When asked about my favorite novel, I often give Delia Owens’s “Where the Crawdads Sing” as my answer. The book is about a young girl living alone in a marsh who is accused of murder. I thought the book was a perfect mix of mystery, drama, and romance. As you can imagine, I was thrilled when I heard it was being made into a movie, and I eagerly awaited its release for many months. After much anticipation, I am pleased to say the movie met or even exceeded my expectations.
I was initially worried that, because I already knew the plot and remembered even the smaller details quite well, I would not get as invested in the movie as I would have had I not read the book. Luckily, this was not the case at all. There was not a moment in the entire movie in which I was bored or wished it would move faster, besides when I was curious as to what would happen next.
Kya Clark (Daisy Edgar-Jones) is abandoned at a very young age by her whole family, left to fend for herself in the marshes of North Carolina. Despite her difficult situation, Kya’s fascination with the wildlife surrounding her provides her with the excitement and knowledge to keep her going. Kya is involved in romances with two different suitors as she grows up, but when one of them is murdered, Kya is the prime suspect. The movie interweaves her court trial with her coming-of-age in a suspenseful and heart-wrenching two hours.
So what exactly made this movie a success in my eyes? First off, the scenery and setting were breathtaking. It was impossible to imagine how expansive and beautiful the marsh and the nature described in the novel could be when reading, so I truly appreciated seeing it in the movie. Further, Kya Clark was sweet and charming, and I felt so many strong emotions toward her throughout the story. Not to mention, the younger version of Kya (Jojo Regina) was adorably heartbreaking, yet strong and inspiring, seeing as she raised herself after overcoming the loss of her entire family.
Despite all these positives, however, I still preferred the book to the movie. As with many movie adaptations, I felt that the relationships and characters in general were less fleshed out than I would have liked. For example, Kya and her brother Jody (Logan Macrae) supposedly have a special bond when they are younger, but I barely saw this in the movie, causing some later plot points to lose much of their emotional resonance. Another factor that differed in the movie was the balance between the different storylines. I felt as though the movie heavily focused on the romance between Kya and Tate (Taylor John Smith), as well as that of Kya and Chase (Harris Dickinson). While these are important aspects of the novel, the murder trial, as well as Kya’s life in the marsh on her own and her professional endeavors, which are equally highlighted in the book, felt like side stories in the movie.
Finally, what I most disliked about the movie was the way the murder trial was portrayed. Because of the level of detail with which it was explored in the book, I felt I had all the evidence I needed to believe, without a doubt, that Kya was innocent. In the movie, on the other hand, it felt more ambiguous and less obvious that Kya not only didn’t commit, but couldn’t have committed the murder.

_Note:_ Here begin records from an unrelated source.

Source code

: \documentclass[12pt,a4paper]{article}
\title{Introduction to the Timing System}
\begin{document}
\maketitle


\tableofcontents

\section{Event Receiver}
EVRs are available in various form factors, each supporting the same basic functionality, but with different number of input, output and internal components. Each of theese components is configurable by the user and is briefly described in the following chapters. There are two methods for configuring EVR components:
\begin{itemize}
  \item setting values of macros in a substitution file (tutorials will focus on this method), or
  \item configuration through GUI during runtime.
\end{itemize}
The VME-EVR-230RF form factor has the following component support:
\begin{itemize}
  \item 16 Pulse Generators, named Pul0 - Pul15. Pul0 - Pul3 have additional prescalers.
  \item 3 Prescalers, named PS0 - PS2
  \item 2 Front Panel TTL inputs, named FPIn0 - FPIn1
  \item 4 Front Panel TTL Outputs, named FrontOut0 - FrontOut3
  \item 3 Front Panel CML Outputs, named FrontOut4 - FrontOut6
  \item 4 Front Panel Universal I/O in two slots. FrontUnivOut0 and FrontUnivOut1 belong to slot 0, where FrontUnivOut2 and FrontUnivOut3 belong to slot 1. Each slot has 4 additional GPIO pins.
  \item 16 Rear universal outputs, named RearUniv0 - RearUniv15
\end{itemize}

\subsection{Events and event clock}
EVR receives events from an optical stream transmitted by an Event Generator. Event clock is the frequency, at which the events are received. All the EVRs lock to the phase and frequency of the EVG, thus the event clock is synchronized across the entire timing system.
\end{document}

Despite all the ways in which I preferred the book, I still recommend the movie to anyone, whether you have or haven’t read the book. Somewhat unusually, if you are someone who is interested in both reading the book and watching the movie but haven’t yet done either, I recommend you watch the movie before reading the book. While the movie’s audience is eager to know the outcome of the trial and the plotlines, I think the most enjoyable aspect of the book is the level of detail in which it is written, as well as the development of the characters and relationships. The movie may be slightly less enjoyable if you’ve read the book already, because you know the ending, which the movie is more focused on. If you watch the movie first, you will know the ending but will be able to appreciate the detail of the novel and all the aspects that were not explored in the movie. Regardless of how you enjoy Kya’s story, on paper, the big screen, or both, you will love the character and feel invested in her success, which I believe makes for an incredible story.